Culture

Northwestern WR building confidence he belongs

Northwestern WR building confidence he belongs

The nerves hit Griffin Wilde before his first Northwestern game at Tulane.
Sure, Wilde has had success on the football field everywhere he has been. He was a state champion at his South Dakota high school and a Football Championship Subdivision national champion at South Dakota State. He was coming off a 1,000-yard receiving season with the Jackrabbits, for which he was named a second-team FCS All-American.
But he was getting ready to start against programs he had watched on TV as a kid. He wouldn’t be playing just against Tulane but also against Oregon and at Nebraska and at Penn State, where he always dreamed of attending a White Out game.
Imposter syndrome can even permeate football pads.
“Do I really belong?” Wilde said, recalling his pregame thoughts. “Like, am I good enough to do this?
“I would say that didn’t last too long.”
Once he made the first couple of plays in his six-catch, 64-yard game against Tulane, Wilde’s confidence began to spread again that he could achieve his purpose for moving to Evanston.
The 6-foot-2, 200-pound junior loved SDSU and thought he would stay there all four seasons.
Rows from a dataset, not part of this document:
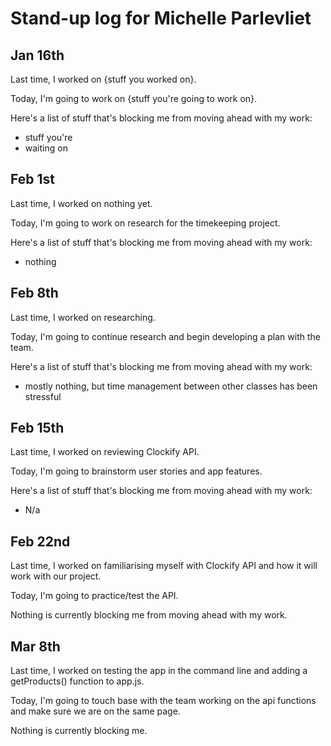 # Stand-up log for Michelle Parlevliet

## Jan 16th

Last time, I worked on {stuff you worked on}.

Today, I'm going to work on {stuff you're going to work on}.

Here's a list of stuff that's blocking me from moving ahead with my work:
- stuff you're
- waiting on

## Feb 1st

Last time, I worked on nothing yet.

Today, I'm going to work on research for the timekeeping project.

Here's a list of stuff that's blocking me from moving ahead with my work:
- nothing

## Feb 8th

Last time, I worked on researching.

Today, I'm going to continue research and begin developing a plan with the team.

Here's a list of stuff that's blocking me from moving ahead with my work:
- mostly nothing, but time management between other classes has been stressful

## Feb 15th

Last time, I worked on reviewing Clockify API.

Today, I'm going to brainstorm user stories and app features.

Here's a list of stuff that's blocking me from moving ahead with my work:
- N/a

## Feb 22nd

Last time, I worked on familiarising myself with Clockify API and how it will work with our project. 

Today, I'm going to practice/test the API. 

Nothing is currently blocking me from moving ahead with my work.

## Mar 8th

Last time, I worked on testing the app in the command line and adding a getProducts() function to app.js.

Today, I'm going to touch base with the team working on the api functions and make sure we are on the same page.

Nothing is currently blocking me.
But he dreams of playing in the NFL, and the next step in his mind is to show he can compete at the FBS and Big Ten levels.
Northwestern coach David Braun said Wilde (pronounced Will-dee) wears the unproven label like “a badge of honor,” adamant he will put in the work to show he’s capable of thriving on the bigger stage. Entering Saturday’s game against UCLA (0-3) at Northwestern’s Martin Stadium (2:30 p.m., BTN), Wilde leads the Wildcats (1-2) with 15 catches for 213 yards.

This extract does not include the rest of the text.